What is being asked: Return each line of the data below that contains the string "subsection".

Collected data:

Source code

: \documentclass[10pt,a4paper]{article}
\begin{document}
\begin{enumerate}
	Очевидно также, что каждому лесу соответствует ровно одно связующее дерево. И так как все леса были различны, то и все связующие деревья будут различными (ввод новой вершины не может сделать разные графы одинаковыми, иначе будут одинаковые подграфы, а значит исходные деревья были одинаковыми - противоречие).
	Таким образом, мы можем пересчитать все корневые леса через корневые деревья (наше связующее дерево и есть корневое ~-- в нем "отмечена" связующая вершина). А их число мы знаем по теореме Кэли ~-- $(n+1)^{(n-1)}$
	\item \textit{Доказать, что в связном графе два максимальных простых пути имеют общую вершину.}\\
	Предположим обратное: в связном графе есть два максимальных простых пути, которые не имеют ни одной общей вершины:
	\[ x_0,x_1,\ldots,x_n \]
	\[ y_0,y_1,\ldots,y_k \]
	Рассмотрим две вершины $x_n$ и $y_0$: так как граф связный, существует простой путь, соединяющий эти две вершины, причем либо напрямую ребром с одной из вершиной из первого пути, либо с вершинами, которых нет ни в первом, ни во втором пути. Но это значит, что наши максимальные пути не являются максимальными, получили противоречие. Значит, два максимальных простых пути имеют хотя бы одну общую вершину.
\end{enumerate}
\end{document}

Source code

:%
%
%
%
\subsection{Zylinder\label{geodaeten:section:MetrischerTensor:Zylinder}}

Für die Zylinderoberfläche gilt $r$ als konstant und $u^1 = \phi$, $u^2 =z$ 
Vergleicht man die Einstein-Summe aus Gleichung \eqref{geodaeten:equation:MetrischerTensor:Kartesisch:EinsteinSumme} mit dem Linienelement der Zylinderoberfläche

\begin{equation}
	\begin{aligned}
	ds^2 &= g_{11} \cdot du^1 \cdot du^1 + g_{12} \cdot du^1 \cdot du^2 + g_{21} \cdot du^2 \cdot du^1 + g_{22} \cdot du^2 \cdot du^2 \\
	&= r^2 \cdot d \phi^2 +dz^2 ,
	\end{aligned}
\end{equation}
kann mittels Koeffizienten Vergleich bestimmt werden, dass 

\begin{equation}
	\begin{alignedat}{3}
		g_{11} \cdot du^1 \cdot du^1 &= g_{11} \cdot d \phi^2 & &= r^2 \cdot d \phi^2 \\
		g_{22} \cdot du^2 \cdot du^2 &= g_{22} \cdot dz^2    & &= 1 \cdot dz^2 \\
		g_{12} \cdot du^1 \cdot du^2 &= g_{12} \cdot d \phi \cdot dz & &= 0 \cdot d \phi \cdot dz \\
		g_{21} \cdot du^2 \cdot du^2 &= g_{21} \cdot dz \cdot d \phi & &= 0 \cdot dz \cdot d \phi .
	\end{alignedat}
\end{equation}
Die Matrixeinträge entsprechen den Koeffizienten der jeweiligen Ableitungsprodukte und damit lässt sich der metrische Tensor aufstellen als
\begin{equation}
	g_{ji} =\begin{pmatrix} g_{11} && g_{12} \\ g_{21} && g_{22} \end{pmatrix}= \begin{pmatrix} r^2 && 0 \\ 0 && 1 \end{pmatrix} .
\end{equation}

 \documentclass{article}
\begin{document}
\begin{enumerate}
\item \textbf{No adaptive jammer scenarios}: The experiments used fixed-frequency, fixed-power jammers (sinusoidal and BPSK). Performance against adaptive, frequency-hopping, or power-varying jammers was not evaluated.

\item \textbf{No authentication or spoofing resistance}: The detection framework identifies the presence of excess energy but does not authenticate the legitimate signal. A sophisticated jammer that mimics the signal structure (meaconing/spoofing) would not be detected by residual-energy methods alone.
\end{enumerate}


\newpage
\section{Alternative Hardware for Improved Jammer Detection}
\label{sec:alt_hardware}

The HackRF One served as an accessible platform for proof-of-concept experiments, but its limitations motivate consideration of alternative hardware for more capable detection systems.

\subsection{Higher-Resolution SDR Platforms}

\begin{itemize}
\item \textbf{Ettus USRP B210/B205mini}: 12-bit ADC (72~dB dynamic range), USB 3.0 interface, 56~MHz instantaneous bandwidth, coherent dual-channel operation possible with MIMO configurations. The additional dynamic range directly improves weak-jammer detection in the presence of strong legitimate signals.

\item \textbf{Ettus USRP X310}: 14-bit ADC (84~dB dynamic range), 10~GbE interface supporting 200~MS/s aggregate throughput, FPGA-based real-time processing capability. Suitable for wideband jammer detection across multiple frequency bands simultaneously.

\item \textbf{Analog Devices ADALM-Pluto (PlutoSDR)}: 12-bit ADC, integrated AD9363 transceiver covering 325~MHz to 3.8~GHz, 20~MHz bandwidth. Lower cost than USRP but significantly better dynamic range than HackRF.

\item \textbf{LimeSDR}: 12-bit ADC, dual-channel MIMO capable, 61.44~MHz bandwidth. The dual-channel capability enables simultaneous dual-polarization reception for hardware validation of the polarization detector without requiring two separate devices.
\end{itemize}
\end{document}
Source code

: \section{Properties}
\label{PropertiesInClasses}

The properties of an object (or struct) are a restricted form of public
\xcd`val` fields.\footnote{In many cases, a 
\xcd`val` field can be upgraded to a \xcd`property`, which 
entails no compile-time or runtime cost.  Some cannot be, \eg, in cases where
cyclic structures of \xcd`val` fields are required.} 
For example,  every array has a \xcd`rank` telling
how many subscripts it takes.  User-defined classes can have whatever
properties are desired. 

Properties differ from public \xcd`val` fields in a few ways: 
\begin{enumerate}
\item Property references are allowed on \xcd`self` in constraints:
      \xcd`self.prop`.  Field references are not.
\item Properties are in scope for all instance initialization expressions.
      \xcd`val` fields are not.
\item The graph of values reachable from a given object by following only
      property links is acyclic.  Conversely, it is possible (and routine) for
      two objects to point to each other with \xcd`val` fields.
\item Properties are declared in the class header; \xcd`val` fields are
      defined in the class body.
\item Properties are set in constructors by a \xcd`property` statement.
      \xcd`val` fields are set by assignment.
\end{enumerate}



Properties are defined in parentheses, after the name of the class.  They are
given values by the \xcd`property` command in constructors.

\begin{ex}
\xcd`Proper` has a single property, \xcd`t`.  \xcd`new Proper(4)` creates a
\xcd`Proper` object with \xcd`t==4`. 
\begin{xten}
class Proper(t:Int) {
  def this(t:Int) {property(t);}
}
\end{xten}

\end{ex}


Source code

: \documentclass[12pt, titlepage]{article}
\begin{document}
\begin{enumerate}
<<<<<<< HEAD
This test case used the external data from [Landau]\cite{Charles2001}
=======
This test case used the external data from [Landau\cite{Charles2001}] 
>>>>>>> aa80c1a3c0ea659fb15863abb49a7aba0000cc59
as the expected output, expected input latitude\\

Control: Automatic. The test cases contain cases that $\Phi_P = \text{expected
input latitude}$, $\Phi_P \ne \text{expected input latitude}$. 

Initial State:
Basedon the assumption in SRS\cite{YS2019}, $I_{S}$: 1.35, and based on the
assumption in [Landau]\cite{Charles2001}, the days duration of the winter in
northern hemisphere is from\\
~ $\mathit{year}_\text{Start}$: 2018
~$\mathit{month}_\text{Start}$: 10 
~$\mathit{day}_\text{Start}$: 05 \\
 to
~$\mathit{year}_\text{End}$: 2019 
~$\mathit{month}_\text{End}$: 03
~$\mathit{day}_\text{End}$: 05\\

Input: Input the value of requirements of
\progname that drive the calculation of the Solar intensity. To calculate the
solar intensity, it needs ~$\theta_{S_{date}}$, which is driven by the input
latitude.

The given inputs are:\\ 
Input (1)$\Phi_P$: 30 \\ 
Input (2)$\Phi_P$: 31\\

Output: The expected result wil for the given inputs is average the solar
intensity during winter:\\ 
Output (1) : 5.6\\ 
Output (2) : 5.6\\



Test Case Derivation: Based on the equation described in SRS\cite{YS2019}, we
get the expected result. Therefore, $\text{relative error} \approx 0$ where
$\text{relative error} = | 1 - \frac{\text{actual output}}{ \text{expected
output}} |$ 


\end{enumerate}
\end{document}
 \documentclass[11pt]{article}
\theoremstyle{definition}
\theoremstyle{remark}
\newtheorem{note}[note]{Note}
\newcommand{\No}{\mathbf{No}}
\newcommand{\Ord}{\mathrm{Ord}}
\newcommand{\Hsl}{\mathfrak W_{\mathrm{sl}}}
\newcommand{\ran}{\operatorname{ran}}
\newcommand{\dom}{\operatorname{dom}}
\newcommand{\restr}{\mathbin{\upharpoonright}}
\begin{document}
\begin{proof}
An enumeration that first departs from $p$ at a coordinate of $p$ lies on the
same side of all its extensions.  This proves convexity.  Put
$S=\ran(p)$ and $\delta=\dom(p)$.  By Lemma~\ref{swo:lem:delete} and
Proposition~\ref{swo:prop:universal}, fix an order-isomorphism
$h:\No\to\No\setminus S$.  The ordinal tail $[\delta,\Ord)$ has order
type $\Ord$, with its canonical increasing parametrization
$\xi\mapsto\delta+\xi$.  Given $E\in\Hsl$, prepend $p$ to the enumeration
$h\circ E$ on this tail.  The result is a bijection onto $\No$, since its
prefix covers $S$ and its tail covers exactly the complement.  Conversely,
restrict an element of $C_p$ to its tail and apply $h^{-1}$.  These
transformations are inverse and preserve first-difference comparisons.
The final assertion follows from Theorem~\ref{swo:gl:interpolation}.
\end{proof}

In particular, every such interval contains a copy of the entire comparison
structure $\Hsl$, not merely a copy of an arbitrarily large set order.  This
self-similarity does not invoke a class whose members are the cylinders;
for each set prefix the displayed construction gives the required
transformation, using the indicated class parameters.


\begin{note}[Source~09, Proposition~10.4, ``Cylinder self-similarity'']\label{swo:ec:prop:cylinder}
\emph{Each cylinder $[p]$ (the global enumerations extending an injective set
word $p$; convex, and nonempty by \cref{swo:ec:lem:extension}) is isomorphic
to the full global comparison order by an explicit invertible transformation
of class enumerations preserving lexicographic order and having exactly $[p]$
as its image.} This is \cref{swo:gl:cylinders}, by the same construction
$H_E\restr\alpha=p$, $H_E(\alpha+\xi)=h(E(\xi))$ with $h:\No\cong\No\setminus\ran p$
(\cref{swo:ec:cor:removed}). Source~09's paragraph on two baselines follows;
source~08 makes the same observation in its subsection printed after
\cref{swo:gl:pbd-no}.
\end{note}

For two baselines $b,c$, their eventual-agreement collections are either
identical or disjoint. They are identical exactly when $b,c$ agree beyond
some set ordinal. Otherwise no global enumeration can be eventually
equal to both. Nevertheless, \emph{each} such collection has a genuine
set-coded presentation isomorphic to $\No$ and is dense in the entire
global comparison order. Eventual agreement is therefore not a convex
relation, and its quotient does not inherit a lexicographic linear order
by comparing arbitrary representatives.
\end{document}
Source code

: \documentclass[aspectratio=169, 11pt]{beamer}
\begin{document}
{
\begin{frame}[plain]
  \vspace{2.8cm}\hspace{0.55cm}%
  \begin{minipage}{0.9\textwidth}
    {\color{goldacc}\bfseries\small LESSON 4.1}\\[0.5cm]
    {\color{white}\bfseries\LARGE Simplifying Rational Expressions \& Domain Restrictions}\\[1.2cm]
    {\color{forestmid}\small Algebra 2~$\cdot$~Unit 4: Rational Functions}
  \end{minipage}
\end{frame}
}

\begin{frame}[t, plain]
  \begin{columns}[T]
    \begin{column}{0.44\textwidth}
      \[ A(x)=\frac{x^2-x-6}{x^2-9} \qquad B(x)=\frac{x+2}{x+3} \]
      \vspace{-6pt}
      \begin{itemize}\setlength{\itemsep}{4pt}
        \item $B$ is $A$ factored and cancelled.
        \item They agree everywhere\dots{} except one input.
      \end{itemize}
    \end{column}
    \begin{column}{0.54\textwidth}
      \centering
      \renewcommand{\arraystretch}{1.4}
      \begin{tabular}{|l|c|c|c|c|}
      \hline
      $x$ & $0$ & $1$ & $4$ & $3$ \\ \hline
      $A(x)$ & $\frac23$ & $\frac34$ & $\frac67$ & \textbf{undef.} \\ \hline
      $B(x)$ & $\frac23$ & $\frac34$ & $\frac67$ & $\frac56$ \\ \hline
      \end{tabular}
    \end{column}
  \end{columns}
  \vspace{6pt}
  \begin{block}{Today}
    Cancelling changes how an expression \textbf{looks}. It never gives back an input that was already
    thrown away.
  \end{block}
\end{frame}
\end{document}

Output of the task:
\subsection{Zylinder\label{geodaeten:section:MetrischerTensor:Zylinder}}
\subsection{Higher-Resolution SDR Platforms}
source~08 makes the same observation in its subsection printed after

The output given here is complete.